◆ REQUIRED WORK:
Copy exactly the lines from the beginning of the data down to and including the line holding "expecting 6 arguments (got 0)", without any pictures.

◆ DATA TO PROCESS:
=-=-=

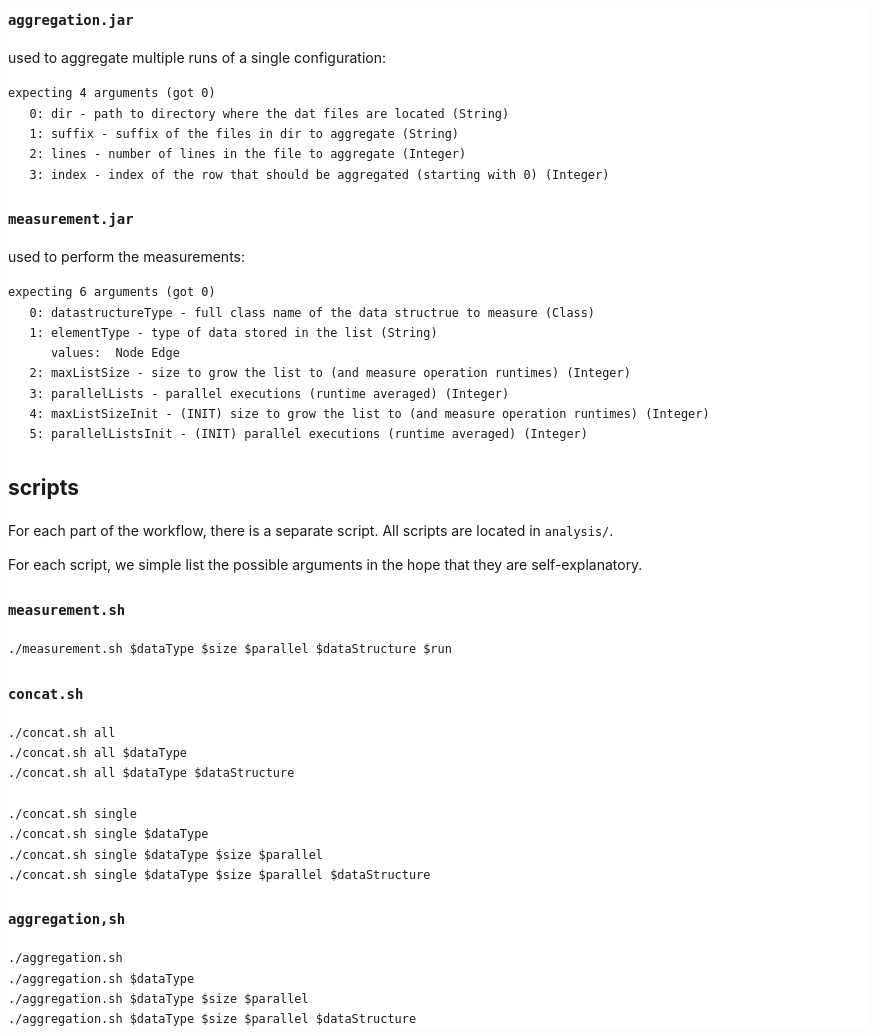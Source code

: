 ### `aggregation.jar`

used to aggregate multiple runs of a single configuration:

	expecting 4 arguments (got 0)
	   0: dir - path to directory where the dat files are located (String)
	   1: suffix - suffix of the files in dir to aggregate (String)
	   2: lines - number of lines in the file to aggregate (Integer)
	   3: index - index of the row that should be aggregated (starting with 0) (Integer)

### `measurement.jar`

used to perform the measurements:

	expecting 6 arguments (got 0)
	   0: datastructureType - full class name of the data structrue to measure (Class)
	   1: elementType - type of data stored in the list (String)
	      values:  Node Edge
	   2: maxListSize - size to grow the list to (and measure operation runtimes) (Integer)
	   3: parallelLists - parallel executions (runtime averaged) (Integer)
	   4: maxListSizeInit - (INIT) size to grow the list to (and measure operation runtimes) (Integer)
	   5: parallelListsInit - (INIT) parallel executions (runtime averaged) (Integer)




## scripts

For each part of the workflow, there is a separate script.
All scripts are located in `analysis/`.

For each script, we simple list the possible arguments in the hope that they are self-explanatory.

### `measurement.sh`

	./measurement.sh $dataType $size $parallel $dataStructure $run

### `concat.sh`

	./concat.sh all
	./concat.sh all $dataType
	./concat.sh all $dataType $dataStructure
	
	./concat.sh single
	./concat.sh single $dataType
	./concat.sh single $dataType $size $parallel
	./concat.sh single $dataType $size $parallel $dataStructure


### `aggregation,sh`

	./aggregation.sh
	./aggregation.sh $dataType
	./aggregation.sh $dataType $size $parallel
	./aggregation.sh $dataType $size $parallel $dataStructure

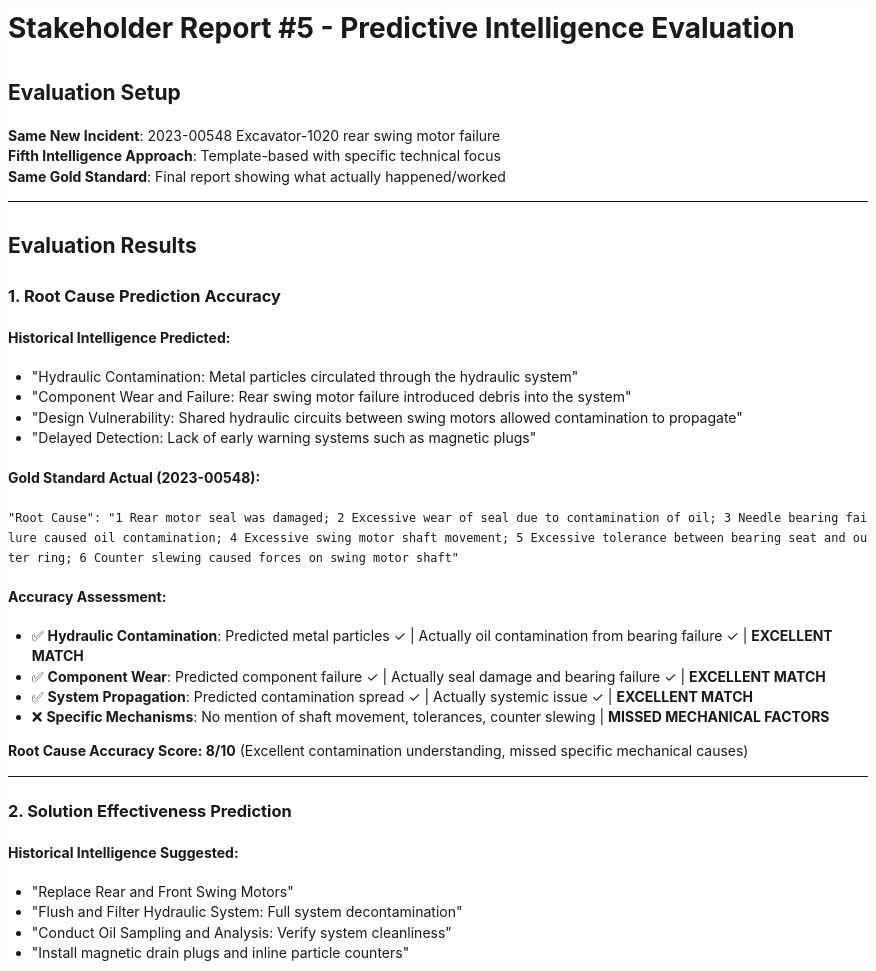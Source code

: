 # Stakeholder Report #5 - Predictive Intelligence Evaluation

## Evaluation Setup
**Same New Incident**: 2023-00548 Excavator-1020 rear swing motor failure  
**Fifth Intelligence Approach**: Template-based with specific technical focus  
**Same Gold Standard**: Final report showing what actually happened/worked

---

## Evaluation Results

### **1. Root Cause Prediction Accuracy**

#### **Historical Intelligence Predicted:**
- "Hydraulic Contamination: Metal particles circulated through the hydraulic system"
- "Component Wear and Failure: Rear swing motor failure introduced debris into the system"
- "Design Vulnerability: Shared hydraulic circuits between swing motors allowed contamination to propagate"
- "Delayed Detection: Lack of early warning systems such as magnetic plugs"

#### **Gold Standard Actual (2023-00548):**
```
"Root Cause": "1 Rear motor seal was damaged; 2 Excessive wear of seal due to contamination of oil; 3 Needle bearing failure caused oil contamination; 4 Excessive swing motor shaft movement; 5 Excessive tolerance between bearing seat and outer ring; 6 Counter slewing caused forces on swing motor shaft"
```

#### **Accuracy Assessment:**
- ✅ **Hydraulic Contamination**: Predicted metal particles ✓ | Actually oil contamination from bearing failure ✓ | **EXCELLENT MATCH**
- ✅ **Component Wear**: Predicted component failure ✓ | Actually seal damage and bearing failure ✓ | **EXCELLENT MATCH**
- ✅ **System Propagation**: Predicted contamination spread ✓ | Actually systemic issue ✓ | **EXCELLENT MATCH**
- ❌ **Specific Mechanisms**: No mention of shaft movement, tolerances, counter slewing | **MISSED MECHANICAL FACTORS**

**Root Cause Accuracy Score: 8/10** (Excellent contamination understanding, missed specific mechanical causes)

---

### **2. Solution Effectiveness Prediction**

#### **Historical Intelligence Suggested:**
- "Replace Rear and Front Swing Motors"
- "Flush and Filter Hydraulic System: Full system decontamination"
- "Conduct Oil Sampling and Analysis: Verify system cleanliness"
- "Install magnetic drain plugs and inline particle counters"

=-=-=

◆ TASK RESPONSE:
Source code

: ### `aggregation.jar`

used to aggregate multiple runs of a single configuration:

	expecting 4 arguments (got 0)
	   0: dir - path to directory where the dat files are located (String)
	   1: suffix - suffix of the files in dir to aggregate (String)
	   2: lines - number of lines in the file to aggregate (Integer)
	   3: index - index of the row that should be aggregated (starting with 0) (Integer)

### `measurement.jar`

used to perform the measurements:

	expecting 6 arguments (got 0)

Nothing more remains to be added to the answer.